Para terminar señalaré los dos principales excesos que se derivan de una ética animal, a saber:

1) En primer lugar, el establecimiento de una igualdad total entre todos los animales. Si todos los animales somos sujetos éticos, con derechos e intereses, entonces debe existir una igualdad que no supedite unos derechos a otros, que no minusvalore a unos sujetos frente a otros. Esto obligaría a prohibir toda agresión que cualquiera de esos sujetos pudiera sufrir o experimentar, lo que no presentaría problemas en el caso de los seres humanos, mas, ¿cómo prohibir las agresiones que los animales se causan entre sí? Si a esto se responde que lo único que se podría establecer son deberes de los humanos respecto al resto de animales (puesto que las agresiones entre animales son inevitables, no sujetas a elección), esto se debería, en rigor, a que el ser humano es el único animal que puede (si quiere, claro) cumplir esos deberes.

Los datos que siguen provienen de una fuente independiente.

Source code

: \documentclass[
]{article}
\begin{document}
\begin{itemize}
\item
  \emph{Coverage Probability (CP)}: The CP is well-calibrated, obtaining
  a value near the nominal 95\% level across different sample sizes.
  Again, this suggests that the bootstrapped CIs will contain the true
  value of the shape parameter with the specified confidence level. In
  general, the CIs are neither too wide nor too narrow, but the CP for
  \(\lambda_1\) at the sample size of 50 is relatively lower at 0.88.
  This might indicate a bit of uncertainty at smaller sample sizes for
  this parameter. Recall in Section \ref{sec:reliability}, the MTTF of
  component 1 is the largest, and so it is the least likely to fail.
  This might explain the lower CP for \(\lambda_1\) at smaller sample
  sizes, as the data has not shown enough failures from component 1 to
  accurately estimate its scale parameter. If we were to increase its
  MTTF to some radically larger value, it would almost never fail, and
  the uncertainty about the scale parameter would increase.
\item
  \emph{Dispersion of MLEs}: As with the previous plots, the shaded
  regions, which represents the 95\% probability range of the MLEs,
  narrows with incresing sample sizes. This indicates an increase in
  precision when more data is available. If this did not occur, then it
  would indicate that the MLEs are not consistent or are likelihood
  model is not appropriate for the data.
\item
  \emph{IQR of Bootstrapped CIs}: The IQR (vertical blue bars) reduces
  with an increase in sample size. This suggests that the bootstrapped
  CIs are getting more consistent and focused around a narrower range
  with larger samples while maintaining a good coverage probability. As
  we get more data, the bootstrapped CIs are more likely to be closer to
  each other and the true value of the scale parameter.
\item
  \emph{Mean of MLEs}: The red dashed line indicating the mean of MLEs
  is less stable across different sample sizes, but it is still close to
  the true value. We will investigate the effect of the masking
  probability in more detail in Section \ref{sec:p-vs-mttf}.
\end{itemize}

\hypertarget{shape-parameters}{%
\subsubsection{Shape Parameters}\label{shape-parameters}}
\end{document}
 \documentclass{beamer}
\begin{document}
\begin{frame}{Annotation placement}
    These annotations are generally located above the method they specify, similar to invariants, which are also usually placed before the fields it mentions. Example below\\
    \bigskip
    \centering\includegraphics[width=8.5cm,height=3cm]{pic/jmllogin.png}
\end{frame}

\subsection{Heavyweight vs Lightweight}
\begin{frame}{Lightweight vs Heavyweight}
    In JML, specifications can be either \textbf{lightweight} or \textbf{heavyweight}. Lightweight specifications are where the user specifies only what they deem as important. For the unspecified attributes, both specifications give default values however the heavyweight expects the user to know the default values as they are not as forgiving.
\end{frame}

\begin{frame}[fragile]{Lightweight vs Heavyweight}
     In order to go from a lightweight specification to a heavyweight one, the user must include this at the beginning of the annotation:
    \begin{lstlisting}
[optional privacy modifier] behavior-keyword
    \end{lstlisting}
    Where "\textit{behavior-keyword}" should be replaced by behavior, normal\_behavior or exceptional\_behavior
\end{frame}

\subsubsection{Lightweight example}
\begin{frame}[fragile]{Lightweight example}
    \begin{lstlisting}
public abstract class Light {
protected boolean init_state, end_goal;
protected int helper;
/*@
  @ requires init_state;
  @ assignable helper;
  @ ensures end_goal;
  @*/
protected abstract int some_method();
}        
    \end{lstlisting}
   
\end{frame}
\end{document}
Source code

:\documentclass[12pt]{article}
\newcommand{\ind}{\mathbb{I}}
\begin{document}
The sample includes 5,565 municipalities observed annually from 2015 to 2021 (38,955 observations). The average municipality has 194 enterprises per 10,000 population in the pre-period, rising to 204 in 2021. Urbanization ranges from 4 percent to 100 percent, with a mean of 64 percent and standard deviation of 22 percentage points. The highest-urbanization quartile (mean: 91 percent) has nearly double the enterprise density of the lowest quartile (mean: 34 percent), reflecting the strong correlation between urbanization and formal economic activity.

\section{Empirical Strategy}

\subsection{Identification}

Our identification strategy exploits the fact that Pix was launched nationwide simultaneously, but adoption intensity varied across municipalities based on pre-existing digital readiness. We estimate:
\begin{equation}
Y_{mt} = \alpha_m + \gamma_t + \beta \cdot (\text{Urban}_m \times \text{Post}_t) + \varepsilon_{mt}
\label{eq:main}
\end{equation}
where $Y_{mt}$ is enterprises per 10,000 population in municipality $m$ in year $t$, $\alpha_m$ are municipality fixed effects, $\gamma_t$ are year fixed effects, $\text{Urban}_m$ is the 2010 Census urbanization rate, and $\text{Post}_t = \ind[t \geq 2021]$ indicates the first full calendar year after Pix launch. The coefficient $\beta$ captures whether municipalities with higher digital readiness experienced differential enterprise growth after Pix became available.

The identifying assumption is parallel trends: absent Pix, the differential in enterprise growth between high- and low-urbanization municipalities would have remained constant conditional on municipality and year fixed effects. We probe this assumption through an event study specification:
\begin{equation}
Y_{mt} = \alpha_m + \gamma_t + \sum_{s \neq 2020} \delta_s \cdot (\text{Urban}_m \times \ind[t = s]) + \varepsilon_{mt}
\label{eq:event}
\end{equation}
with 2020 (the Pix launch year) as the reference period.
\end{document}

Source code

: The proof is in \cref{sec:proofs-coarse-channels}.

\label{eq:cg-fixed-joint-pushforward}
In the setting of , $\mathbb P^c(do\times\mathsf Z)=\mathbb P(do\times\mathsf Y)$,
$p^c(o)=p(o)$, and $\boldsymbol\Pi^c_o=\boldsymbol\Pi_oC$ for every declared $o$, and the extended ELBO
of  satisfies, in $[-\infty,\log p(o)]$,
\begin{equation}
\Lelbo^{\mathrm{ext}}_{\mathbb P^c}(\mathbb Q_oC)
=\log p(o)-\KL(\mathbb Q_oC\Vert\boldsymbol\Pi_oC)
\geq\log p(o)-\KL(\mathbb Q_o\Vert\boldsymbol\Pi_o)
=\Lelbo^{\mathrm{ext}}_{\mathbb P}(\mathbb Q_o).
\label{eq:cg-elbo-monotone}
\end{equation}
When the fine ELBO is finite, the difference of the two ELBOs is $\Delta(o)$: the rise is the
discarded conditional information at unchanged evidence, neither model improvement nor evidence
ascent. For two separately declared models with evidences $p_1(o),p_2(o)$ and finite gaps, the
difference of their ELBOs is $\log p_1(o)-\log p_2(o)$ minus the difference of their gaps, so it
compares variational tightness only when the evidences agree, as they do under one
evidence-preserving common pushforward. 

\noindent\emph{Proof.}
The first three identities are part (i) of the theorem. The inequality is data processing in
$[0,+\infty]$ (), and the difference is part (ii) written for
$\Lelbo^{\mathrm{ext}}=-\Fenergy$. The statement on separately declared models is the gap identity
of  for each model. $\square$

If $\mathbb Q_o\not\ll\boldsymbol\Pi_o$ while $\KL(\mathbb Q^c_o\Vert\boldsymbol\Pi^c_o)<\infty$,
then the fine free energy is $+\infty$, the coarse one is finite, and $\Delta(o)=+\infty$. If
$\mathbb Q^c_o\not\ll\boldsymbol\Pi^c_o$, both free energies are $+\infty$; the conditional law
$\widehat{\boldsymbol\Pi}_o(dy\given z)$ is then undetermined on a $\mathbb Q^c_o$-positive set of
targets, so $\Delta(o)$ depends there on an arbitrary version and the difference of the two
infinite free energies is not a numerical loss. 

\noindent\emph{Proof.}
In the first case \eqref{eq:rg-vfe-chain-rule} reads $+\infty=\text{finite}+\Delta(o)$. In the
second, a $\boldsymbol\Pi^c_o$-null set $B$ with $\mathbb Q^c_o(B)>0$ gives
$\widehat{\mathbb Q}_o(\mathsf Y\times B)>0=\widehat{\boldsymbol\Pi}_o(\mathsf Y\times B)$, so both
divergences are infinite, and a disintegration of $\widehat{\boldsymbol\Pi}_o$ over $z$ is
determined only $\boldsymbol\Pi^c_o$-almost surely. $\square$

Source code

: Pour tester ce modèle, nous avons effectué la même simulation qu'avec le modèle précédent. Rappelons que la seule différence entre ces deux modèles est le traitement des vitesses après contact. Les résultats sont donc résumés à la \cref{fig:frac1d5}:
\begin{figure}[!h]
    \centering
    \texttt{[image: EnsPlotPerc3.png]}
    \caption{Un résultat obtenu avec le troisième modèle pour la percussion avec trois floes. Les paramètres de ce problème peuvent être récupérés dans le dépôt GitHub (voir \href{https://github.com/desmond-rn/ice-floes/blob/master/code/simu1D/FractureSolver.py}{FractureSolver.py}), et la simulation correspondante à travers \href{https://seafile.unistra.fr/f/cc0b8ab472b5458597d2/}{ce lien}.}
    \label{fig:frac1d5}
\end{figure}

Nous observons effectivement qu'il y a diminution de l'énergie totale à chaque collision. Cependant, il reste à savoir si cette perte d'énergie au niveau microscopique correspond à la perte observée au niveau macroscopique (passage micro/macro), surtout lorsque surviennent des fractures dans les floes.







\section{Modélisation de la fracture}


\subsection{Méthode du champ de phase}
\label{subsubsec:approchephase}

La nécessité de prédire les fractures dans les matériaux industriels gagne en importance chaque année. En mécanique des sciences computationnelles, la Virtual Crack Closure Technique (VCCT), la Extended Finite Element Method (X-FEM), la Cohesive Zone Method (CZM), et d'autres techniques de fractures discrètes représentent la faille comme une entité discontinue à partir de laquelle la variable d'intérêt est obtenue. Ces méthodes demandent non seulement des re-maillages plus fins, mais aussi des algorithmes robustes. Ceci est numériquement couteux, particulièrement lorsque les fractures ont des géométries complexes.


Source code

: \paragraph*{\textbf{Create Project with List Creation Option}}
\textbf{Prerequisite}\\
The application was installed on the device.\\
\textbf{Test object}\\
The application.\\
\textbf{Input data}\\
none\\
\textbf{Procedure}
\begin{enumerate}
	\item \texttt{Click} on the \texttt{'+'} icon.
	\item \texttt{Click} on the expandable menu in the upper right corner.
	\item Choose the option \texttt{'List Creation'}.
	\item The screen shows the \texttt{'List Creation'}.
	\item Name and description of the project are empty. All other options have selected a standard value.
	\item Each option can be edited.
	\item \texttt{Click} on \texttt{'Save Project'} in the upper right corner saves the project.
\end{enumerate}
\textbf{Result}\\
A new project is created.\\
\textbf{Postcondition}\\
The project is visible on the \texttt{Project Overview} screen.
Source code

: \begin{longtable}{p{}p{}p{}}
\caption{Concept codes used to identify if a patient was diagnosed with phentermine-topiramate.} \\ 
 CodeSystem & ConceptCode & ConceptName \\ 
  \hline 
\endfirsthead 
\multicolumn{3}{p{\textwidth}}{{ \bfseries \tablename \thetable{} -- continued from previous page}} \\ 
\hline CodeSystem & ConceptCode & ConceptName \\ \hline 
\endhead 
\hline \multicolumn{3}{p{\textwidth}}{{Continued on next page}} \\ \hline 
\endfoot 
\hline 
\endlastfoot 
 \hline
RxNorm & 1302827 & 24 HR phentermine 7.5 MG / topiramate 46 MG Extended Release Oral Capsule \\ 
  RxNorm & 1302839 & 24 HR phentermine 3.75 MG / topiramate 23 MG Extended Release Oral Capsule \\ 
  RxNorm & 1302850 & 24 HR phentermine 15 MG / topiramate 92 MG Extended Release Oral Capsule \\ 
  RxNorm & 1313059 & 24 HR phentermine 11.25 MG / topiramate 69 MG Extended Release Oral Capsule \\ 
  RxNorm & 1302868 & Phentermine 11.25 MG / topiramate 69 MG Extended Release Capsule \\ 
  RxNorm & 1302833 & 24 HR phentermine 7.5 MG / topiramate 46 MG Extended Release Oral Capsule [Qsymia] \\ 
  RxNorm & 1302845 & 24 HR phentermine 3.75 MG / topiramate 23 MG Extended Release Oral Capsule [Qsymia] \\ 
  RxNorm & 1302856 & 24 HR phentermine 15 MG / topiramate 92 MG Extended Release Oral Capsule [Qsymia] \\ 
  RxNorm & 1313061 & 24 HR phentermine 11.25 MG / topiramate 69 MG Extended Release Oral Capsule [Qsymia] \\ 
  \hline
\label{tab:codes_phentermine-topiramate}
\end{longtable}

Siendo algo irónicos, podríamos destacar que esta igualdad absoluta entre todos los animales generaría situaciones algo rocambolescas: a la situación imposible de un animal reclamando el respeto a uno de sus derechos, le podría seguir la situación ridícula de un ser humano demandando a un animal el cumplimiento de uno de sus deberes. Esto es sencillamente imposible. No puede haber tal igualdad. La igualdad humana no puede extenderse al resto de animales, sino no es a costa de confundir lo que es la animalidad (y también la humanidad) buscando una reciprocidad que en la práctica (ética) no puede darse. A este respecto, el filósofo francés Francis Wolff escribe que «el animalismo no es una extensión de los valores humanistas. Es su negación».

2) La moda del prohibicionismo. Este exceso no es imposible, como el anterior. De hecho, es notorio que los postulados de la ideología animalista suelen traducirse en prohibiciones, la más llamativa la dirigida contra las corridas de toros. En el caso de los toros, si bien se puede admitir que, desde un punto de vista personal, la sensibilidad de cada cual puede hacerle ser aficionado a este espectáculo o, por el contrario, rechazarlo (y ambas posturas estarían fundamentadas), lo que ya no se puede admitir es que esta sensibilidad se convierta en norma obligatoria para el resto de personas, tanto para prohibirlo como para imponerlo (ahora está de moda la prohibición). Cualquier persona está legitimada para no seguir un espectáculo como los toros, apelando a la sensibilidad o al gusto particular; pero si las razones éticas sólo operan en las relaciones con los demás seres humanos, la imposición de una prohibición para todo el mundo, lejos de conceder nuevos derechos a otros “sujetos” lo que va a hacer es limitar derechos a los que ya los tienen. Ahí reside su exceso. La ideología animalista tiene razones para rechazar la fiesta de los toros, alegando su sensibilidad hacia los animales, pero no tiene razones morales para prohibir a las demás personas acudir, si quieren, a dicho festejo, porque esto supondría un límite injustificado a su libre elección, a su ética. El gusto particular de cada uno, por muy cultivado que sea, no tiene que convertirse obligatoriamente en una norma para todos los demás.

El problema que encierra este segundo exceso es que, una vez que se consiga prohibir algo para todo el mundo, el apetito de nuevas prohibiciones aflore sin cesar (a la caza, a la pesca, a comer carne, etc). Es la obsesión actual por imponer el “bien” a todo el mundo, lo quiera o no. Esto no va a conseguir que los animales no humanos tengan derechos, que asciendan a la “categoría ética”, sino, por el contrario, va a producir que los animales humanos vean reducidos los suyos. Por eso hay que estar prevenidos contra los excesos que estas posturas animalistas puedan encerrar.